» **WHAT IS BEING ASKED**: Without including any image, retype the records word for word.

(Saved entries)
*** Begin section ***

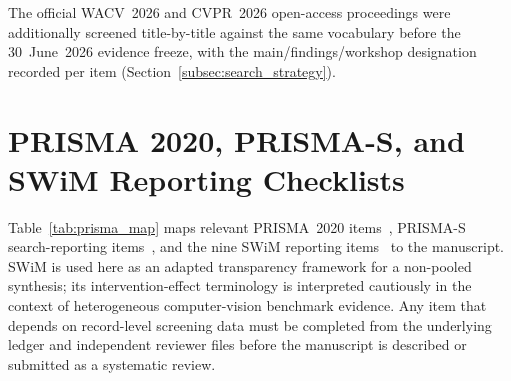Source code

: \documentclass[10pt,a4paper]{article}
\begin{document}
\noindent The official WACV~2026 and CVPR~2026 open-access proceedings were additionally screened title-by-title against the same vocabulary before the 30~June~2026 evidence freeze, with the main/findings/workshop designation recorded per item (Section~\ref{subsec:search_strategy}).

\section{PRISMA 2020, PRISMA-S, and SWiM Reporting Checklists}
\label{app:prisma2020}
Table~\ref{tab:prisma_map} maps relevant PRISMA~2020 items~\citep{page2021prisma}, PRISMA-S search-reporting items~\citep{rethlefsen2021prismas}, and the nine SWiM reporting items~\citep{campbell2020swim} to the manuscript. SWiM is used here as an adapted transparency framework for a non-pooled synthesis; its intervention-effect terminology is interpreted cautiously in the context of heterogeneous computer-vision benchmark evidence. Any item that depends on record-level screening data must be completed from the underlying ledger and independent reviewer files before the manuscript is described or submitted as a systematic review.
\end{document}
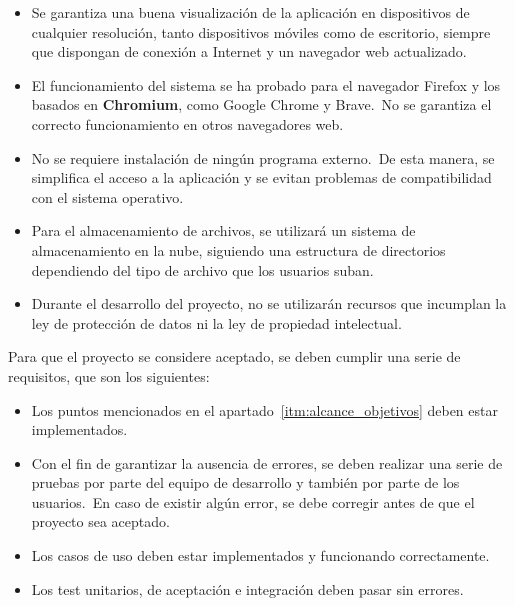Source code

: \begin{itemize}
	\item Se garantiza una buena visualización de la aplicación en dispositivos de cualquier resolución, tanto
	dispositivos móviles como de escritorio, siempre que dispongan de conexión a Internet y un navegador web
	actualizado.
	\item El funcionamiento del sistema se ha probado para el navegador Firefox y los basados en \textbf{Chromium},
	como Google Chrome y Brave.\ No se garantiza el correcto funcionamiento en otros navegadores web.
	\item No se requiere instalación de ningún programa externo.\ De esta manera, se
	simplifica el acceso a la aplicación y se evitan problemas de compatibilidad con el sistema operativo.
	\item Para el almacenamiento de archivos, se utilizará un sistema de almacenamiento en la nube, siguiendo
	una estructura de directorios dependiendo del tipo de archivo que los usuarios suban.
	\item Durante el desarrollo del proyecto, no se utilizarán recursos que incumplan la ley de protección de
	datos ni la ley de propiedad intelectual.
\end{itemize}
\label{itm:alcance_limitaciones}


Para que el proyecto se considere aceptado, se deben cumplir una serie de requisitos, que son los siguientes:

\begin{itemize}
	\item Los puntos mencionados en el apartado~\ref{itm:alcance_objetivos} deben estar implementados.
	\item Con el fin de garantizar la ausencia de errores, se deben realizar una serie de pruebas por parte del equipo
	de desarrollo y también por parte de los usuarios.\ En caso de existir algún error, se debe corregir antes de
	que el proyecto sea aceptado.
	\item Los casos de uso deben estar implementados y funcionando correctamente.
	\item Los test unitarios, de aceptación e integración deben pasar sin errores.
\end{itemize}
\label{itm:alcance_criterios_aceptacion}
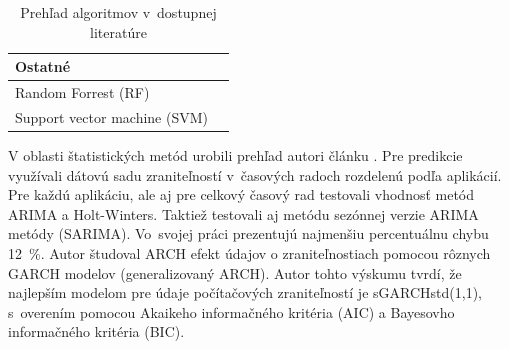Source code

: \documentclass[thesismargins, thesislinespacing, openright, upjsfrontpage]{rnthesis}
\begin{document}
\begin{table}[]
\begin{tabular}{ | p{7cm} | p{7cm} | }
         \hline \multicolumn{2}{l}{\textbf{Ostatné}} \\
         \hline Random Forrest (RF) & \cite{liu2015cloudy} \\
         \hline Support vector machine (SVM) & \cite{liu2015cloudy,hasegawa2001applications,Leau2015,pokhrel2017cybersecurity} \\
         
         
        
         \hline
    \end{tabular}
    \caption{Prehľad algoritmov v~dostupnej literatúre}
    \label{tab:c2_alg}
\end{table}

V oblasti štatistických metód urobili prehľad autori článku \cite{roumani2015time}. Pre predikcie využívali dátovú sadu zraniteľností v~časových radoch rozdelenú podľa aplikácií. Pre každú aplikáciu, ale aj pre celkový časový rad testovali vhodnosť metód ARIMA a Holt-Winters. Taktiež testovali aj metódu sezónnej verzie ARIMA metódy (SARIMA). Vo~svojej práci prezentujú najmenšiu percentuálnu chybu 12~\%. Autor \cite{tang2018disclosure} študoval ARCH efekt údajov o zraniteľnostiach pomocou rôznych GARCH modelov (generalizovaný ARCH). Autor tohto výskumu tvrdí, že najlepším modelom pre údaje počítačových zraniteľností je sGARCHstd(1,1), s~overením pomocou Akaikeho informačného kritéria (AIC) a Bayesovho informačného kritéria (BIC).
\end{document}
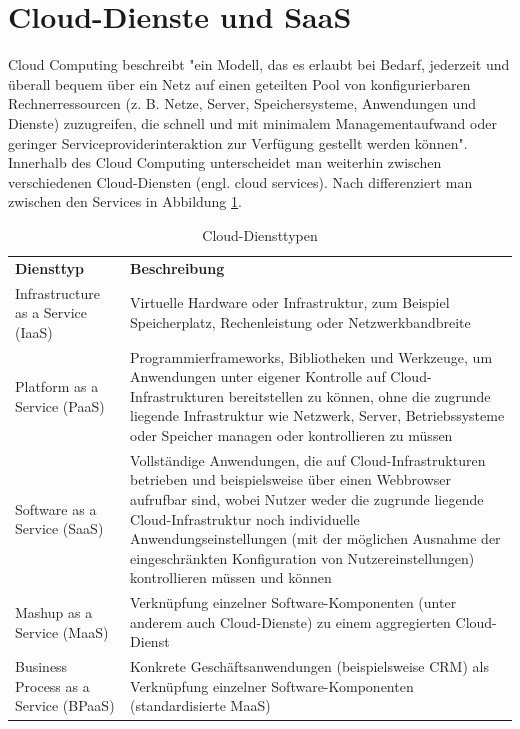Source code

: \section{Cloud-Dienste und SaaS}\label{sec:SaaS}
Cloud Computing beschreibt "ein Modell, das es erlaubt bei Bedarf, jederzeit und überall bequem über ein Netz auf einen geteilten Pool von konfigurierbaren Rechnerressourcen (z. B. Netze, Server, Speichersysteme, Anwendungen und Dienste) zuzugreifen, die schnell und mit minimalem Managementaufwand oder geringer Serviceproviderinteraktion zur Verfügung gestellt werden können"\citep[S.~18]{appelrath_future_2014-1}. Innerhalb des Cloud Computing unterscheidet man weiterhin zwischen verschiedenen Cloud-Diensten (engl. cloud services). Nach \citep[S.~20]{appelrath_future_2014-1} differenziert man zwischen den Services in Abbildung \ref{tab:CloudServices}.
\begin{table}[H]
\begin{tabular}{|p{5cm}|p{10cm}|}
\hline
\textbf{Diensttyp} & \textbf{Beschreibung}\\
\hhline{==}
Infrastructure as a Service (IaaS) & Virtuelle Hardware oder Infrastruktur, zum Beispiel Speicherplatz, Rechenleistung oder Netzwerkbandbreite\\
\hline
Platform as a Service (PaaS) & Programmierframeworks, Bibliotheken und Werkzeuge, um Anwendungen unter eigener Kontrolle auf
Cloud-Infrastrukturen bereitstellen zu können, ohne die zugrunde liegende Infrastruktur wie Netzwerk,
Server, Betriebssysteme oder Speicher managen oder kontrollieren zu müssen\\
\hline
Software as a Service (SaaS) & Vollständige Anwendungen, die auf Cloud-Infrastrukturen betrieben und beispielsweise über einen
Webbrowser aufrufbar sind, wobei Nutzer weder die zugrunde liegende Cloud-Infrastruktur noch
individuelle Anwendungseinstellungen (mit der möglichen Ausnahme der eingeschränkten Konfiguration
von Nutzereinstellungen) kontrollieren müssen und können\\
\hline
Mashup as a Service (MaaS) & Verknüpfung einzelner Software-Komponenten (unter anderem auch Cloud-Dienste) zu einem aggregierten
Cloud-Dienst\\
\hline
Business Process as a Service (BPaaS) & Konkrete Geschäftsanwendungen (beispielsweise CRM) als Verknüpfung einzelner Software-Komponenten
(standardisierte MaaS)\\
\hline
\end{tabular}
\caption{Cloud-Diensttypen}
\label{tab:CloudServices}
\end{table}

*** End section ***

» **EXERCISE SOLUTION**:
Source code

: \documentclass[10pt,a4paper]{article}
\begin{document}
\noindent The official WACV~2026 and CVPR~2026 open-access proceedings were additionally screened title-by-title against the same vocabulary before the 30~June~2026 evidence freeze, with the main/findings/workshop designation recorded per item (Section~\ref{subsec:search_strategy}).

\section{PRISMA 2020, PRISMA-S, and SWiM Reporting Checklists}
\label{app:prisma2020}
Table~\ref{tab:prisma_map} maps relevant PRISMA~2020 items~\citep{page2021prisma}, PRISMA-S search-reporting items~\citep{rethlefsen2021prismas}, and the nine SWiM reporting items~\citep{campbell2020swim} to the manuscript. SWiM is used here as an adapted transparency framework for a non-pooled synthesis; its intervention-effect terminology is interpreted cautiously in the context of heterogeneous computer-vision benchmark evidence. Any item that depends on record-level screening data must be completed from the underlying ledger and independent reviewer files before the manuscript is described or submitted as a systematic review.
\end{document}
Source code

: \begin{itemize}
	\item Se garantiza una buena visualización de la aplicación en dispositivos de cualquier resolución, tanto
	dispositivos móviles como de escritorio, siempre que dispongan de conexión a Internet y un navegador web
	actualizado.
	\item El funcionamiento del sistema se ha probado para el navegador Firefox y los basados en \textbf{Chromium},
	como Google Chrome y Brave.\ No se garantiza el correcto funcionamiento en otros navegadores web.
	\item No se requiere instalación de ningún programa externo.\ De esta manera, se
	simplifica el acceso a la aplicación y se evitan problemas de compatibilidad con el sistema operativo.
	\item Para el almacenamiento de archivos, se utilizará un sistema de almacenamiento en la nube, siguiendo
	una estructura de directorios dependiendo del tipo de archivo que los usuarios suban.
	\item Durante el desarrollo del proyecto, no se utilizarán recursos que incumplan la ley de protección de
	datos ni la ley de propiedad intelectual.
\end{itemize}
\label{itm:alcance_limitaciones}


Para que el proyecto se considere aceptado, se deben cumplir una serie de requisitos, que son los siguientes:

\begin{itemize}
	\item Los puntos mencionados en el apartado~\ref{itm:alcance_objetivos} deben estar implementados.
	\item Con el fin de garantizar la ausencia de errores, se deben realizar una serie de pruebas por parte del equipo
	de desarrollo y también por parte de los usuarios.\ En caso de existir algún error, se debe corregir antes de
	que el proyecto sea aceptado.
	\item Los casos de uso deben estar implementados y funcionando correctamente.
	\item Los test unitarios, de aceptación e integración deben pasar sin errores.
\end{itemize}
\label{itm:alcance_criterios_aceptacion}
Source code

: \documentclass[thesismargins, thesislinespacing, openright, upjsfrontpage]{rnthesis}
\begin{document}
\begin{table}[]
\begin{tabular}{ | p{7cm} | p{7cm} | }
         \hline \multicolumn{2}{l}{\textbf{Ostatné}} \\
         \hline Random Forrest (RF) & \cite{liu2015cloudy} \\
         \hline Support vector machine (SVM) & \cite{liu2015cloudy,hasegawa2001applications,Leau2015,pokhrel2017cybersecurity} \\
         
         
        
         \hline
    \end{tabular}
    \caption{Prehľad algoritmov v~dostupnej literatúre}
    \label{tab:c2_alg}
\end{table}

V oblasti štatistických metód urobili prehľad autori článku \cite{roumani2015time}. Pre predikcie využívali dátovú sadu zraniteľností v~časových radoch rozdelenú podľa aplikácií. Pre každú aplikáciu, ale aj pre celkový časový rad testovali vhodnosť metód ARIMA a Holt-Winters. Taktiež testovali aj metódu sezónnej verzie ARIMA metódy (SARIMA). Vo~svojej práci prezentujú najmenšiu percentuálnu chybu 12~\%. Autor \cite{tang2018disclosure} študoval ARCH efekt údajov o zraniteľnostiach pomocou rôznych GARCH modelov (generalizovaný ARCH). Autor tohto výskumu tvrdí, že najlepším modelom pre údaje počítačových zraniteľností je sGARCHstd(1,1), s~overením pomocou Akaikeho informačného kritéria (AIC) a Bayesovho informačného kritéria (BIC).
\end{document}
Source code

: \section{Cloud-Dienste und SaaS}\label{sec:SaaS}
Cloud Computing beschreibt "ein Modell, das es erlaubt bei Bedarf, jederzeit und überall bequem über ein Netz auf einen geteilten Pool von konfigurierbaren Rechnerressourcen (z. B. Netze, Server, Speichersysteme, Anwendungen und Dienste) zuzugreifen, die schnell und mit minimalem Managementaufwand oder geringer Serviceproviderinteraktion zur Verfügung gestellt werden können"\citep[S.~18]{appelrath_future_2014-1}. Innerhalb des Cloud Computing unterscheidet man weiterhin zwischen verschiedenen Cloud-Diensten (engl. cloud services). Nach \citep[S.~20]{appelrath_future_2014-1} differenziert man zwischen den Services in Abbildung \ref{tab:CloudServices}.
\begin{table}[H]
\begin{tabular}{|p{5cm}|p{10cm}|}
\hline
\textbf{Diensttyp} & \textbf{Beschreibung}\\
\hhline{==}
Infrastructure as a Service (IaaS) & Virtuelle Hardware oder Infrastruktur, zum Beispiel Speicherplatz, Rechenleistung oder Netzwerkbandbreite\\
\hline
Platform as a Service (PaaS) & Programmierframeworks, Bibliotheken und Werkzeuge, um Anwendungen unter eigener Kontrolle auf
Cloud-Infrastrukturen bereitstellen zu können, ohne die zugrunde liegende Infrastruktur wie Netzwerk,
Server, Betriebssysteme oder Speicher managen oder kontrollieren zu müssen\\
\hline
Software as a Service (SaaS) & Vollständige Anwendungen, die auf Cloud-Infrastrukturen betrieben und beispielsweise über einen
Webbrowser aufrufbar sind, wobei Nutzer weder die zugrunde liegende Cloud-Infrastruktur noch
individuelle Anwendungseinstellungen (mit der möglichen Ausnahme der eingeschränkten Konfiguration
von Nutzereinstellungen) kontrollieren müssen und können\\
\hline
Mashup as a Service (MaaS) & Verknüpfung einzelner Software-Komponenten (unter anderem auch Cloud-Dienste) zu einem aggregierten
Cloud-Dienst\\
\hline
Business Process as a Service (BPaaS) & Konkrete Geschäftsanwendungen (beispielsweise CRM) als Verknüpfung einzelner Software-Komponenten
(standardisierte MaaS)\\
\hline
\end{tabular}
\caption{Cloud-Diensttypen}
\label{tab:CloudServices}
\end{table}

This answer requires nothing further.